Cirrhosis is the development of scar tissue, fibrosis, and regenerative nodules that replace the normal functional parts of the liver, blocking the portal flow of blood through the liver causing liver failure. It is a consequence of chronic liver disease.
Cirrhosis is most commonly caused by alcoholism, hepatitis B and C, and fatty liver disease, but has many other possible causes. Some cases have no unknown cause (idiopathic).
Cirrhosis and chronic liver disease were the 10th leading cause of death for men and the 12th for women in North America in 2001, killing about 27,000 people each year.
Many people with cirrhosis do not experience any symptoms in the early stages of the disease.

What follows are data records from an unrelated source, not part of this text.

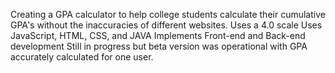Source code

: Creating a GPA calculator to help college students calculate their cumulative GPA's without the inaccuracies of different websites.
Uses a 4.0 scale
Uses JavaScript, HTML, CSS, and JAVA
Implements Front-end and Back-end development
Still in progress but beta version was operational with GPA accurately calculated for one user.

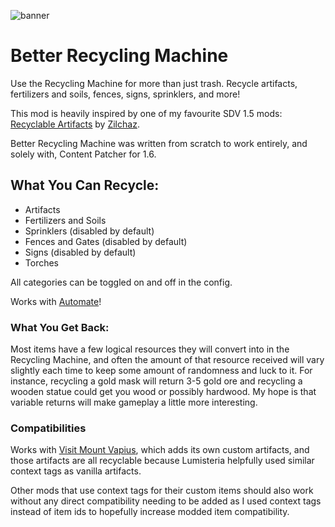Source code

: ![banner](https://github.com/UncleArya/StardewMods/assets/100550741/67eb01d2-3587-426a-95d9-909a7bfe9529)

# Better Recycling Machine

Use the Recycling Machine for more than just trash. Recycle artifacts, fertilizers and soils, fences, signs, sprinklers, and more!

This mod is heavily inspired by one of my favourite SDV 1.5 mods: [Recyclable Artifacts](https://www.nexusmods.com/stardewvalley/mods/13331) by [Zilchaz](https://next.nexusmods.com/profile/zilchaz/about-me).

Better Recycling Machine was written from scratch to work entirely, and solely with, Content Patcher for 1.6.

## What You Can Recycle:

-    Artifacts
-    Fertilizers and Soils
-    Sprinklers (disabled by default)
-    Fences and Gates (disabled by default)
-    Signs (disabled by default)
-    Torches

All categories can be toggled on and off in the config.

Works with [Automate](https://www.nexusmods.com/stardewvalley/mods/1063)!

### What You Get Back:

Most items have a few logical resources they will convert into in the Recycling Machine, and often the amount of that resource received will vary slightly each time to keep some amount of randomness and luck to it. For instance, recycling a gold mask will return 3-5 gold ore and recycling a wooden statue could get you wood or possibly hardwood. My hope is that variable returns will make gameplay a little more interesting.

### Compatibilities

Works with [Visit Mount Vapius](https://www.nexusmods.com/stardewvalley/mods/9600), which adds its own custom artifacts, and those artifacts are all recyclable because Lumisteria helpfully used similar context tags as vanilla artifacts.

Other mods that use context tags for their custom items should also work without any direct compatibility needing to be added as I used context tags instead of item ids to hopefully increase modded item compatibility.
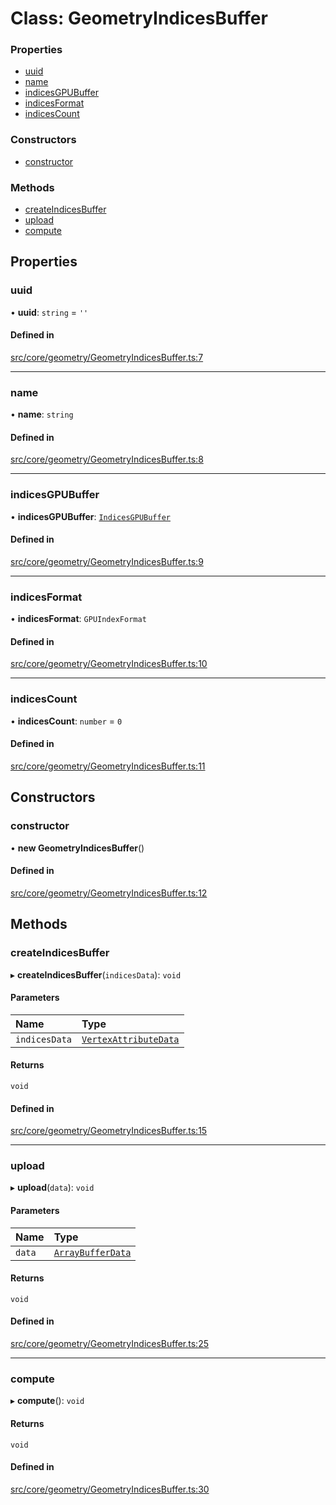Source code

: # Class: GeometryIndicesBuffer


### Properties

- [uuid](GeometryIndicesBuffer.md#uuid)
- [name](GeometryIndicesBuffer.md#name)
- [indicesGPUBuffer](GeometryIndicesBuffer.md#indicesgpubuffer)
- [indicesFormat](GeometryIndicesBuffer.md#indicesformat)
- [indicesCount](GeometryIndicesBuffer.md#indicescount)

### Constructors

- [constructor](GeometryIndicesBuffer.md#constructor)

### Methods

- [createIndicesBuffer](GeometryIndicesBuffer.md#createindicesbuffer)
- [upload](GeometryIndicesBuffer.md#upload)
- [compute](GeometryIndicesBuffer.md#compute)

## Properties

### uuid

• **uuid**: `string` = `''`

#### Defined in

[src/core/geometry/GeometryIndicesBuffer.ts:7](https://github.com/Orillusion/orillusion/blob/main/src/core/geometry/GeometryIndicesBuffer.ts#L7)

___

### name

• **name**: `string`

#### Defined in

[src/core/geometry/GeometryIndicesBuffer.ts:8](https://github.com/Orillusion/orillusion/blob/main/src/core/geometry/GeometryIndicesBuffer.ts#L8)

___

### indicesGPUBuffer

• **indicesGPUBuffer**: [`IndicesGPUBuffer`](IndicesGPUBuffer.md)

#### Defined in

[src/core/geometry/GeometryIndicesBuffer.ts:9](https://github.com/Orillusion/orillusion/blob/main/src/core/geometry/GeometryIndicesBuffer.ts#L9)

___

### indicesFormat

• **indicesFormat**: `GPUIndexFormat`

#### Defined in

[src/core/geometry/GeometryIndicesBuffer.ts:10](https://github.com/Orillusion/orillusion/blob/main/src/core/geometry/GeometryIndicesBuffer.ts#L10)

___

### indicesCount

• **indicesCount**: `number` = `0`

#### Defined in

[src/core/geometry/GeometryIndicesBuffer.ts:11](https://github.com/Orillusion/orillusion/blob/main/src/core/geometry/GeometryIndicesBuffer.ts#L11)

## Constructors

### constructor

• **new GeometryIndicesBuffer**()

#### Defined in

[src/core/geometry/GeometryIndicesBuffer.ts:12](https://github.com/Orillusion/orillusion/blob/main/src/core/geometry/GeometryIndicesBuffer.ts#L12)

## Methods

### createIndicesBuffer

▸ **createIndicesBuffer**(`indicesData`): `void`

#### Parameters

| Name | Type |
| :------ | :------ |
| `indicesData` | [`VertexAttributeData`](../types/VertexAttributeData.md) |

#### Returns

`void`

#### Defined in

[src/core/geometry/GeometryIndicesBuffer.ts:15](https://github.com/Orillusion/orillusion/blob/main/src/core/geometry/GeometryIndicesBuffer.ts#L15)

___

### upload

▸ **upload**(`data`): `void`

#### Parameters

| Name | Type |
| :------ | :------ |
| `data` | [`ArrayBufferData`](../types/ArrayBufferData.md) |

#### Returns

`void`

#### Defined in

[src/core/geometry/GeometryIndicesBuffer.ts:25](https://github.com/Orillusion/orillusion/blob/main/src/core/geometry/GeometryIndicesBuffer.ts#L25)

___

### compute

▸ **compute**(): `void`

#### Returns

`void`

#### Defined in

[src/core/geometry/GeometryIndicesBuffer.ts:30](https://github.com/Orillusion/orillusion/blob/main/src/core/geometry/GeometryIndicesBuffer.ts#L30)
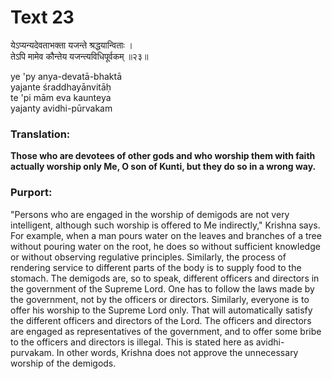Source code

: # Text 23

येऽप्यन्यदेवताभक्ता यजन्ते श्रद्धयान्विताः ।  
तेऽपि मामेव कौन्तेय यजन्त्यविधिपूर्वकम् ॥२३॥

ye 'py anya-devatā-bhaktā  
yajante śraddhayānvitāḥ  
te 'pi mām eva kaunteya  
yajanty avidhi-pūrvakam



### Translation:

**Those who are devotees of other gods and who worship them with faith actually worship only Me, O son of Kunti, but they do so in a wrong way.**

### Purport:

"Persons who are engaged in the worship of demigods are not very intelligent, although such worship is offered to Me indirectly," Krishna says. For example, when a man pours water on the leaves and branches of a tree without pouring water on the root, he does so without sufficient knowledge or without observing regulative principles. Similarly, the process of rendering service to different parts of the body is to supply food to the stomach. The demigods are, so to speak, different officers and directors in the government of the Supreme Lord. One has to follow the laws made by the government, not by the officers or directors. Similarly, everyone is to offer his worship to the Supreme Lord only. That will automatically satisfy the different officers and directors of the Lord. The officers and directors are engaged as representatives of the government, and to offer some bribe to the officers and directors is illegal. This is stated here as avidhi-purvakam. In other words, Krishna does not approve the unnecessary worship of the demigods.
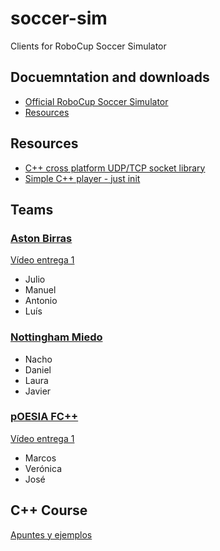 # soccer-sim
Clients for RoboCup Soccer Simulator

## Docuemntation and downloads

 - [Official RoboCup Soccer Simulator](https://rcsoccersim.github.io/)
 - [Resources](https://github.com/rcsoccersim/)

## Resources
  * [C++ cross platform UDP/TCP socket library](https://github.com/andreacasalino/Minimal-Socket)
  * [Simple C++ player - just init](./player/)

## Teams

### [Aston Birras](https://github.com/manumorales98/robocup)

[Vídeo entrega 1](https://www.youtube.com/watch?v=8vt_QR-CHFo)

 - Julio
 - Manuel
 - Antonio
 - Luís

### [Nottingham Miedo](https://github.com/NachoGarciaGodin/RoboCup-Equipo2)
 - Nacho
 - Daniel
 - Laura
 - Javier

### [pOESIA FC++](https://github.com/veroxandra/RoboCup)

[Vídeo entrega 1](https://www.youtube.com/watch?v=EZj3Ui9sVZA)

 - Marcos
 - Verónica
 - José

## C++ Course

[Apuntes y ejemplos](https://github.com/avalero/curso-cpp)
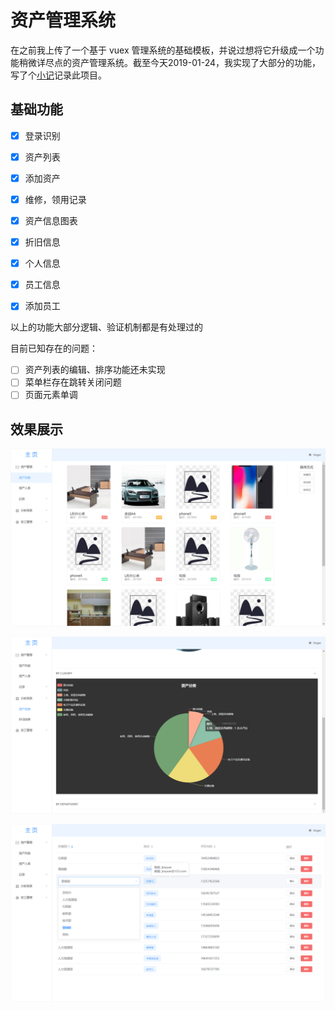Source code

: # 资产管理系统

在之前我上传了一个基于 vuex 管理系统的基础模板，并说过想将它升级成一个功能稍微详尽点的资产管理系统。截至今天2019-01-24，我实现了大部分的功能，写了个[小记](https://www.jianshu.com/p/7e3d9e0011f4)记录此项目。

## 基础功能

- [x] 登录识别

- [x] 资产列表

- [x] 添加资产

- [x] 维修，领用记录

- [x] 资产信息图表

- [x] 折旧信息

- [x] 个人信息

- [x] 员工信息

- [x] 添加员工	

以上的功能大部分逻辑、验证机制都是有处理过的

目前已知存在的问题：

- [ ] 资产列表的编辑、排序功能还未实现
- [ ] 菜单栏存在跳转关闭问题
- [ ] 页面元素单调

## 效果展示

![资产列表](.\screenshots\资产列表.png)

![echarts图表](.\screenshots\图表.png)

![员工列表](.\screenshots\员工列表.png)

However, as scar tissue replaces healthy cells, liver function may begin to fail, causing the following symptoms.
- Development of spider-like red spots on the chest, face or arms
- Loss of appetite
- Weight loss
- Difficulty concentrating
- Impaired sleep
- Poor memory
- Accumulation of fluid in the abdomen and/or legs
- Yellowish color of the skin and eyes (jaundice)
- Dark urine
- Weakness and decreased muscle mass
- Gastrointestinal bleeding
- Coma, in severe cases
Cirrhosis is generally irreversible, and treatment usually focuses on preventing progression and complications. In advanced stages of cirrhosis the only option is a liver transplant.